Jean Bernardi (1921-2014), chantre de Grégoire de Nazianze

Date(s) et horaires
Samedi 15 novembre 2014
Contenu
Texte

Jean Bernardi est décédé le 15 novembre 2014 à l'âge de 93 ans et avec lui s'éteint la voix chantante d'un précieux collaborateur des Sources Chrétiennes.

Né en 1921, Jean Bernardi a soutenu sa thèse à Paris en 1968. Professeur à l’Université de Montpellier, puis à l’Université Paris IV-Sorbonne, il a été l’un des responsables de l’édition des Discours de Grégoire de Nazianze dans la collection Sources Chrétiennes, ainsi que des Poèmes du Théologien dans la Collection des Universités de France.  

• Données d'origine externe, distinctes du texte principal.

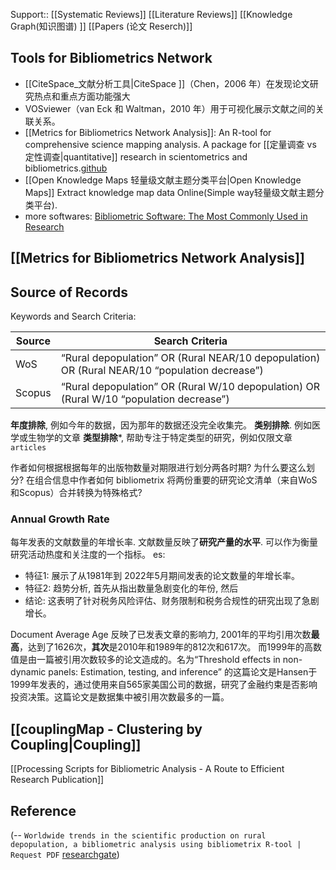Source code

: 
Support::
[[Systematic Reviews]]
[[Literature Reviews]]
[[Knowledge Graph(知识图谱) ]]
[[Papers (论文  Reserch)]]

## Tools for Bibliometrics Network
- [[CiteSpace_文献分析工具|CiteSpace ]]（Chen，2006 年）在发现论文研究热点和重点方面功能强大
- VOSviewer（van Eck 和 Waltman，2010 年）用于可视化展示文献之间的关联关系。
- [[Metrics for Bibliometrics Network Analysis]]: An R-tool for comprehensive science mapping analysis. A package for [[定量调查 vs 定性调查|quantitative]] research in scientometrics and bibliometrics.[github](https://github.com/massimoaria/bibliometrix)
- [[Open Knowledge Maps 轻量级文献主题分类平台|Open Knowledge Maps]] Extract  knowledge map data Online(Simple way轻量级文献主题分类平台).
- more softwares: [Bibliometric Software: The Most Commonly Used in Research](https://ceur-ws.org/Vol-3282/icaiw_aiesd_1.pdf) 

 
## [[Metrics for Bibliometrics Network Analysis]]


## Source of Records 

Keywords and Search Criteria: 

| Source | Search Criteria |
| ------ | --------------- |
| WoS    | “Rural depopulation” OR (Rural NEAR/10 depopulation) OR (Rural NEAR/10 “population decrease”) |
| Scopus | “Rural depopulation” OR (Rural W/10 depopulation) OR (Rural W/10 “population decrease”) |

**年度排除**, 例如今年的数据，因为那年的数据还没完全收集完。
**类别排除**. 例如医学或生物学的文章
**类型排除***, 帮助专注于特定类型的研究，例如仅限文章  `articles`

作者如何根据根据每年的出版物数量对期限进行划分两各时期? 为什么要这么划分?
在组合信息中作者如何 bibliometrix 将两份重要的研究论文清单（来自WoS和Scopus）合并转换为特殊格式?

### Annual Growth Rate
每年发表的文献数量的年增长率. 文献数量反映了**研究产量的水平**.  可以作为衡量研究活动热度和关注度的一个指标。
es: 
- 特征1: 展示了从1981年到 2022年5月期间发表的论文数量的年增长率。
- 特征2: 趋势分析, 首先从指出数量急剧变化的年份, 然后
- 结论: 这表明了针对税务风险评估、财务限制和税务合规性的研究出现了急剧增长。


Document Average Age
反映了已发表文章的影响力, 
2001年的平均引用次数**最高**，达到了1626次，**其次**是2010年和1989年的812次和617次。
而1999年的高数值是由一篇被引用次数较多的论文造成的。名为“Threshold effects in non-dynamic panels: Estimation, testing, and inference” 的这篇论文是Hansen于1999年发表的，通过使用来自565家美国公司的数据，研究了金融约束是否影响投资决策。这篇论文是数据集中被引用次数最多的一篇。

## [[couplingMap - Clustering by Coupling|Coupling]]

[[Processing Scripts for Bibliometric Analysis - A Route to Efficient Research Publication]]


## Reference
(-- `Worldwide trends in the scientific production on rural depopulation, a bibliometric analysis using bibliometrix R-tool | Request PDF` [researchgate](https://www.researchgate.net/publication/342255364_Worldwide_trends_in_the_scientific_production_on_rural_depopulation_a_bibliometric_analysis_using_bibliometrix_R-tool))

Outre ses nombreux articles, il a marqué les études patristiques par plusieurs œuvres marquantes :

• Monographies :

Saint Grégoire de Nazianze : le théologien et son temps, 330-390, Paris, Cerf, 1995.
Les Premiers siècles de l'Église, Paris, Cerf, 1987.
La Prédication des Pères cappadociens. Le prédicateur et son auditoire, Paris, PUF, 1968.

• Éditions de textes :

Grégoire de Nazianze. Œuvres poétiques, tome I, première partie. Poèmes personnels (II,1,1-11). Texte critique établi par A. Tuilier et G. Bady, traduction et commentaire de J. Bernardi, Collection des Universités de France, Série grecque 433, Paris, Les Belles Lettres, 2004.
Grégoire de Nazianze. Discours 42-43, Sources Chrétiennes 384, Paris, Cerf, 1992.
Grégoire de Nazianze. Discours 4-5, Sources Chrétiennes 309, Paris, Cerf, 1983.
Grégoire de Nazianze. Discours 1-3, Sources Chrétiennes 247, Paris, Cerf, 1978.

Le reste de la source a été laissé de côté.